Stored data
------------------------------------------------
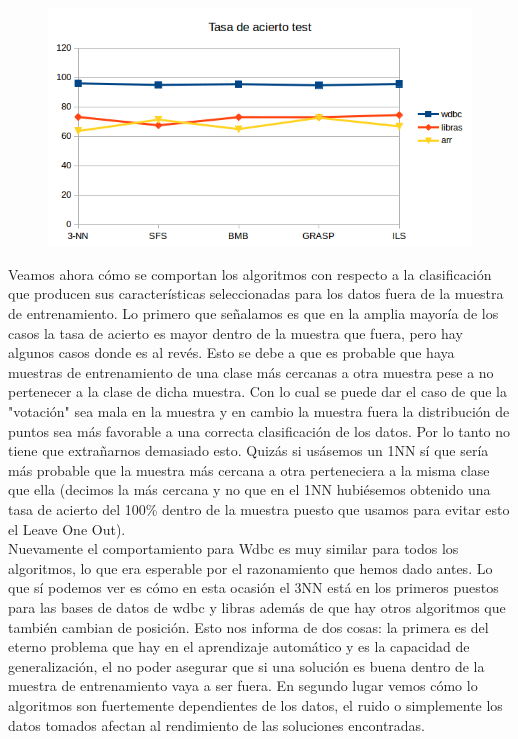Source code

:\documentclass[10pt,a4paper]{article}
\begin{document}
\begin{figure}[H]
\centering
\includegraphics[width=130mm]{tasa_test.png}
\end{figure}

Veamos ahora cómo se comportan los algoritmos con respecto a la clasificación que producen sus características seleccionadas para los datos fuera de la muestra de entrenamiento. Lo primero que señalamos es que en la amplia mayoría de los casos la tasa de acierto es mayor dentro de la muestra que fuera, pero hay algunos casos donde es al revés. Esto se debe a que es probable que haya muestras de entrenamiento de una clase más cercanas a otra muestra pese a no pertenecer a la clase de dicha muestra. Con lo cual se puede dar el caso de que la "votación" sea mala en la muestra y en cambio la muestra fuera la distribución de puntos sea más favorable a una correcta clasificación de los datos. Por lo tanto no tiene que extrañarnos demasiado esto. Quizás si usásemos un 1NN sí que sería más probable que la muestra más cercana a otra perteneciera a la misma clase que ella (decimos la más cercana y no que en el 1NN hubiésemos obtenido una tasa de acierto del 100\% dentro de la muestra puesto que usamos para evitar esto el Leave One Out).\\

Nuevamente el comportamiento para Wdbc es muy similar para todos los algoritmos, lo que era esperable por el razonamiento que hemos dado antes. Lo que sí podemos ver es cómo en esta ocasión el 3NN está en los primeros puestos para las bases de datos de wdbc y libras además de que hay otros algoritmos que también cambian de posición. Esto nos informa de dos cosas: la primera es del eterno problema que hay en el aprendizaje automático y es la capacidad de generalización, el no poder asegurar que si una solución es buena dentro de la muestra de entrenamiento vaya a ser fuera. En segundo lugar vemos cómo lo algoritmos son fuertemente dependientes de los datos, el ruido o simplemente los datos tomados afectan al rendimiento de las soluciones encontradas.\\
\end{document}
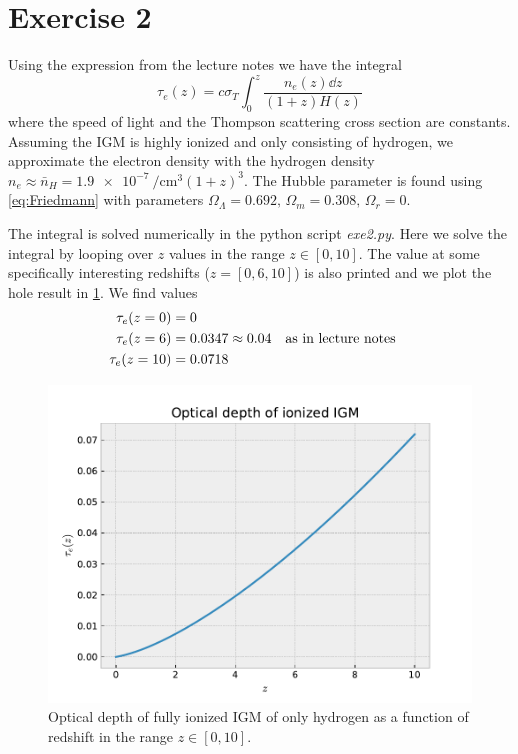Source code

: \documentclass[11pt,a4paper]{article}
\begin{document}
\section*{Exercise 2}
Using the expression from the lecture notes we have the integral
\begin{equation}
\tau_e(z) = c \sigma_T \int_0^z \frac{n_e(z) \dd{z}}{(1+z)H(z)}
\end{equation}
where the speed of light and the Thompson scattering cross section are constants. Assuming the IGM is highly ionized and only consisting of hydrogen, we approximate the electron density with the hydrogen density $n_e \approx \bar{n}_H = \SI{1.9e-7}{\per\cubic\cm}(1+z)^3$. The Hubble parameter is found using \cref{eq:Friedmann} with parameters $\Omega_\Lambda = 0.692,\, \Omega_m = 0.308, \, \Omega_r = 0$.

The integral is solved numerically in the python script \textit{exe2.py}. Here we solve the integral by looping over $z$ values in the range $z\in [0,10]$. The value at some specifically interesting redshifts ($z = [0,6,10]$) is also printed and we plot the hole result in \cref{fig:optical_depth}. We find values
\begin{align*}
\tau_e(z=0) &= 0
\\
\tau_e(z=6) &= 0.0347 \approx 0.04 \qq{as in lecture notes}
\\
\tau_e(z=10) &= 0.0718
\end{align*}

\begin{figure}
\centering
\includegraphics[width=0.8\linewidth]{optical_depth_exe2.pdf}
\caption{Optical depth of fully ionized IGM of only hydrogen as a function of redshift in the range ${z\in[0,10]}$.}
\label{fig:optical_depth}
\end{figure}
\end{document}
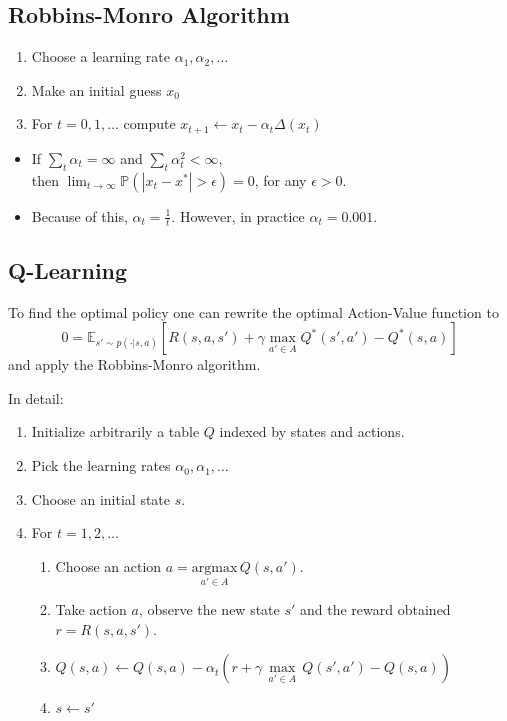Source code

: \subsection{Robbins-Monro Algorithm}

\begin{enumerate}
    \item Choose a learning rate $\alpha_1, \alpha_2, \ldots$
    \item Make an initial guess $x_0$
    \item For $t={0,1,\ldots}$ compute $x_{t+1} \leftarrow x_t - \alpha_t \Delta(x_t)$
\end{enumerate}

\newpar{}
\begin{itemize}
    \item If $\sum_{t}\alpha_t = \infty$ and $\sum_{t}\alpha^2_t<\infty$, \\ then $\lim_{t\to\infty}\mathbb{P}(|x_t - x^*|>\epsilon) = 0$, for any $\epsilon > 0$.
    \item Because of this, $\alpha_t = \frac{1}{t}$. However, in practice $\alpha_t = 0.001$.
\end{itemize}

\subsection{Q-Learning}

To find the optimal policy one can rewrite the optimal Action-Value function to
\begin{equation*}
    0 = \mathbb{E}_{s'\sim p(\cdot|s,a)}\left[R(s,a,s') + \gamma \max_{a'\in A}Q^* (s',a') - Q^*(s,a)\right]
\end{equation*}
and apply the Robbins-Monro algorithm.


\newpar{}
In detail:
\begin{enumerate}
    \item Initialize arbitrarily a table $Q$ indexed by states and actions.
    \item Pick the learning rates $\alpha_0, \alpha_1, \ldots$
    \item Choose an initial state $s$.
    \item For $t = 1, 2, \ldots$
          \begin{enumerate}
              \item Choose an action $a = \underset{a'\in A}{\mathrm{argmax}}\,Q(s,a')$.
              \item Take action $a$, observe the new state $s'$ and the reward obtained $r=R(s,a,s')$.
              \item $Q(s,a) \leftarrow Q(s,a) - \alpha_t \left(r + \gamma\,\underset{a'\in A}{\max}\,Q(s',a')-Q(s,a)\right)$
              \item $s \leftarrow s'$
          \end{enumerate}
\end{enumerate}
------------------------------------------------
• [PROBLEM STATEMENT] For this exercise, output the records exactly but omit their pictures.

• [SOLUTION TO THIS EXERCISE]
Source code

:\documentclass[10pt,a4paper]{article}
\begin{document}
\begin{figure}[H]
\centering
\includegraphics[width=130mm]{tasa_test.png}
\end{figure}

Veamos ahora cómo se comportan los algoritmos con respecto a la clasificación que producen sus características seleccionadas para los datos fuera de la muestra de entrenamiento. Lo primero que señalamos es que en la amplia mayoría de los casos la tasa de acierto es mayor dentro de la muestra que fuera, pero hay algunos casos donde es al revés. Esto se debe a que es probable que haya muestras de entrenamiento de una clase más cercanas a otra muestra pese a no pertenecer a la clase de dicha muestra. Con lo cual se puede dar el caso de que la "votación" sea mala en la muestra y en cambio la muestra fuera la distribución de puntos sea más favorable a una correcta clasificación de los datos. Por lo tanto no tiene que extrañarnos demasiado esto. Quizás si usásemos un 1NN sí que sería más probable que la muestra más cercana a otra perteneciera a la misma clase que ella (decimos la más cercana y no que en el 1NN hubiésemos obtenido una tasa de acierto del 100\% dentro de la muestra puesto que usamos para evitar esto el Leave One Out).\\

Nuevamente el comportamiento para Wdbc es muy similar para todos los algoritmos, lo que era esperable por el razonamiento que hemos dado antes. Lo que sí podemos ver es cómo en esta ocasión el 3NN está en los primeros puestos para las bases de datos de wdbc y libras además de que hay otros algoritmos que también cambian de posición. Esto nos informa de dos cosas: la primera es del eterno problema que hay en el aprendizaje automático y es la capacidad de generalización, el no poder asegurar que si una solución es buena dentro de la muestra de entrenamiento vaya a ser fuera. En segundo lugar vemos cómo lo algoritmos son fuertemente dependientes de los datos, el ruido o simplemente los datos tomados afectan al rendimiento de las soluciones encontradas.\\
\end{document}
Source code

: \documentclass[11pt,a4paper]{article}
\begin{document}
\section*{Exercise 2}
Using the expression from the lecture notes we have the integral
\begin{equation}
\tau_e(z) = c \sigma_T \int_0^z \frac{n_e(z) \dd{z}}{(1+z)H(z)}
\end{equation}
where the speed of light and the Thompson scattering cross section are constants. Assuming the IGM is highly ionized and only consisting of hydrogen, we approximate the electron density with the hydrogen density $n_e \approx \bar{n}_H = \SI{1.9e-7}{\per\cubic\cm}(1+z)^3$. The Hubble parameter is found using \cref{eq:Friedmann} with parameters $\Omega_\Lambda = 0.692,\, \Omega_m = 0.308, \, \Omega_r = 0$.

The integral is solved numerically in the python script \textit{exe2.py}. Here we solve the integral by looping over $z$ values in the range $z\in [0,10]$. The value at some specifically interesting redshifts ($z = [0,6,10]$) is also printed and we plot the hole result in \cref{fig:optical_depth}. We find values
\begin{align*}
\tau_e(z=0) &= 0
\\
\tau_e(z=6) &= 0.0347 \approx 0.04 \qq{as in lecture notes}
\\
\tau_e(z=10) &= 0.0718
\end{align*}

\begin{figure}
\centering
\includegraphics[width=0.8\linewidth]{optical_depth_exe2.pdf}
\caption{Optical depth of fully ionized IGM of only hydrogen as a function of redshift in the range ${z\in[0,10]}$.}
\label{fig:optical_depth}
\end{figure}
\end{document}
Source code

: \subsection{Robbins-Monro Algorithm}

\begin{enumerate}
    \item Choose a learning rate $\alpha_1, \alpha_2, \ldots$
    \item Make an initial guess $x_0$
    \item For $t={0,1,\ldots}$ compute $x_{t+1} \leftarrow x_t - \alpha_t \Delta(x_t)$
\end{enumerate}

\newpar{}
\begin{itemize}
    \item If $\sum_{t}\alpha_t = \infty$ and $\sum_{t}\alpha^2_t<\infty$, \\ then $\lim_{t\to\infty}\mathbb{P}(|x_t - x^*|>\epsilon) = 0$, for any $\epsilon > 0$.
    \item Because of this, $\alpha_t = \frac{1}{t}$. However, in practice $\alpha_t = 0.001$.
\end{itemize}

\subsection{Q-Learning}

To find the optimal policy one can rewrite the optimal Action-Value function to
\begin{equation*}
    0 = \mathbb{E}_{s'\sim p(\cdot|s,a)}\left[R(s,a,s') + \gamma \max_{a'\in A}Q^* (s',a') - Q^*(s,a)\right]
\end{equation*}
and apply the Robbins-Monro algorithm.


\newpar{}
In detail:
\begin{enumerate}
    \item Initialize arbitrarily a table $Q$ indexed by states and actions.
    \item Pick the learning rates $\alpha_0, \alpha_1, \ldots$
    \item Choose an initial state $s$.
    \item For $t = 1, 2, \ldots$
          \begin{enumerate}
              \item Choose an action $a = \underset{a'\in A}{\mathrm{argmax}}\,Q(s,a')$.
              \item Take action $a$, observe the new state $s'$ and the reward obtained $r=R(s,a,s')$.
              \item $Q(s,a) \leftarrow Q(s,a) - \alpha_t \left(r + \gamma\,\underset{a'\in A}{\max}\,Q(s',a')-Q(s,a)\right)$
              \item $s \leftarrow s'$
          \end{enumerate}
\end{enumerate}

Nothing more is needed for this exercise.